Wednesday, June 27, 2012

NBL Final Scores South Pacific Series

The National Boat Landing scores for the South Pacific are as follows.

Tasmnaia to Nelson New Zealand 7 days 1348 nautical miles average speed 8.02 knots
Nelson New Zealand to Gisbourne New Zealand 2 days 449 nautical miles average speed 9.35 knots
New Zealand to Pitcairn Island 16 days 2,958 nautical miles average speed 7.46 knots
Pitcairn to Gambier Island 1.5 days 340 nautical miles average speed 9.44 knots
Gambier Islands to Easter Island 8 days 1,468 nautical miles average speed 7.6 knots
Easter Island to Valdivia Chile 11 days 2,301 nautical miles average speed 8.71 knots

South Pacific grand final totals = 8,864 nautical miles 45.5 days average speed 8.11 knots

Stephen, The Fat English Girl, Alexis and Cris

Sunday, June 24, 2012

Wilma took the fat English girl for a spin

Every once in a while some things just need a bit of explanation, and for Xplore there are many characters that make up this boat. There of course is the actual people who are on Xplore, and there are the others who are a part of Xplore.
Yes yes, I know your probably saying, right, Stephen needs his head read, but the reality is (or imagination is probably a better word) is that there are so many components to Xplore as a boat, and which are so important to the ongoing running of the boat, so that each major part deserves a little pet name, just like the nick names that people give to their cars. So that when its playing up, misbehaving or broken, then we can talk to this item and try to ascertain what their little problem is, make it all better, and then life continues as normal. Sounds pretty logical, now doesn't it.

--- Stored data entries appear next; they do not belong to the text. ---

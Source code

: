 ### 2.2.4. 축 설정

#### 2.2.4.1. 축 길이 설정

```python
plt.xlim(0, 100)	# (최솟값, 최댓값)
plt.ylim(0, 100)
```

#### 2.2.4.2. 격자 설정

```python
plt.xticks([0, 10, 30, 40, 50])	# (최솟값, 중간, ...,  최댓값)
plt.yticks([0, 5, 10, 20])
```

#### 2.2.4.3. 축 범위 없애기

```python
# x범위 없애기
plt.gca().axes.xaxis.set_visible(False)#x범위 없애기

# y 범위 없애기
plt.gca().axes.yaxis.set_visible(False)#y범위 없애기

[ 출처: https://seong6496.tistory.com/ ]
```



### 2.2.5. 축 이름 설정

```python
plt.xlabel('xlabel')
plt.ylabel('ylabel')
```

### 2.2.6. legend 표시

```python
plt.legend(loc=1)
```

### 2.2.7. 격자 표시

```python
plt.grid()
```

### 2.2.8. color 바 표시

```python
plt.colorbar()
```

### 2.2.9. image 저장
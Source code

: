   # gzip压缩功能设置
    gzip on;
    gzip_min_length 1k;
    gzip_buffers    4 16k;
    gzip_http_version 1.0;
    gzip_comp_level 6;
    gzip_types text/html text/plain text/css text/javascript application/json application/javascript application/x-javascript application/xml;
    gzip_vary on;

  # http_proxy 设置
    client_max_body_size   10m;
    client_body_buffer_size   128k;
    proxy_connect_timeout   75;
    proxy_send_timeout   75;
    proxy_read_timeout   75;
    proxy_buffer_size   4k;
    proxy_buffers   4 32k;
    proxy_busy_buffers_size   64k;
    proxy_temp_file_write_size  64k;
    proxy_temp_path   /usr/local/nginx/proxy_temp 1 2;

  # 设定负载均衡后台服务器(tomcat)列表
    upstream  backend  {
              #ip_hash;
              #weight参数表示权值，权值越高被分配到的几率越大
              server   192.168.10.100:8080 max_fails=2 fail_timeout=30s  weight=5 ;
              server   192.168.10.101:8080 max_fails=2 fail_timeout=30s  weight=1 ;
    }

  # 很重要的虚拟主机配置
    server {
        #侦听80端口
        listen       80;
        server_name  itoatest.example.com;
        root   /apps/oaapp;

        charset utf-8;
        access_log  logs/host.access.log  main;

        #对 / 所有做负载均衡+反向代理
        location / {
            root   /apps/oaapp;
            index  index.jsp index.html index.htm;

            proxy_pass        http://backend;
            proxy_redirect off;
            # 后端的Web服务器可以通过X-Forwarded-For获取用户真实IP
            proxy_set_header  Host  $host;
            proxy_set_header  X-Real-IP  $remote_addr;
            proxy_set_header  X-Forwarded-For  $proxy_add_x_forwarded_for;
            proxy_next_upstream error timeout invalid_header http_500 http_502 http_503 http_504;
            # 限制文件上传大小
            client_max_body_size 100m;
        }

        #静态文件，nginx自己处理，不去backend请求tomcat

We have digressed, so let's back to Wilma and the fat English girl, well Wilma is the wheel that we steer Xplore with, well actually Xplore is fondly referred to as the Fat English girl, and that is because when "she" (in English we refer to boats as being She's) was designed 22 years ago, she was quite radical, in that her beam (width of the boat) is quite wide and that width is carried well aft (back towards the rear of the boat) giving her a quite wide stern or transom ( that's the fat ass bit) then not only was she designed by an English man of repute, but she was also built at the royal dock yards in Plymouth, so now you can put together the whole thing, Fat and English (no slight at all on English women)

So as you know we have been travelling back across the South Pacific to Chile, "We" I mean the crew, myself, Alexis and Cris, Australian, Corsican and Argentinean (now that would make a story in itself)

Since leaving Gambier islands we have had excellent sailing, and some pretty fast going if I do say so myself, even now in the last 7 days we have averaged 210 nautical miles every day since leaving Easter Island. And in boat talk that's pretty fast, as a comparison for land folk, that would be like driving a solar powered car at 140 kilometres per hour continuously for a week, and to do that with the Fat English girl you need quite a bit of wind as she is 38 tons ! (external wind as opposed to internal wind)

So there we are zooming across the Pacific, alls fine and dandy and then in Easter Island "It" happened. Well it's really is about "Who" happened.

We charge our house batteries (Boris and his 5 other mates) once or twice a day, and this is done with the alternator (Allan) which is driven by the generator (Mrs Perkins, she's a good girl but getting on a bit, went through menopause the other year so we took her to the doctor and had her all sorted out, much happier now) or from Mr Perkins (main engine, very stoic and strong, reliable and very English) when there is low, or no wind.

Well, as we have left the warmth of the sub-tropics and have been heading a little further south, Boris and his mates have been playing up and are just not having this cooler temperature, it's like they have gone into winter hibernation, or a union meeting, anyone would think they are bears, but they just want to play ball and won't hold a charge for long at all (right little buggers, because they are only 3 years old and are meant to be the best)

What that means is that we have been having to run Mrs Perkins much more to charge Boris and his mates, and that also means that Allan has a lot more work to do. So in Easter Islands whilst on anchor, Allan spits the dummy and just stops, had enough. I scratch my head and go "dam" have to get Allan's twin brother out (Alex) before we leave the next day.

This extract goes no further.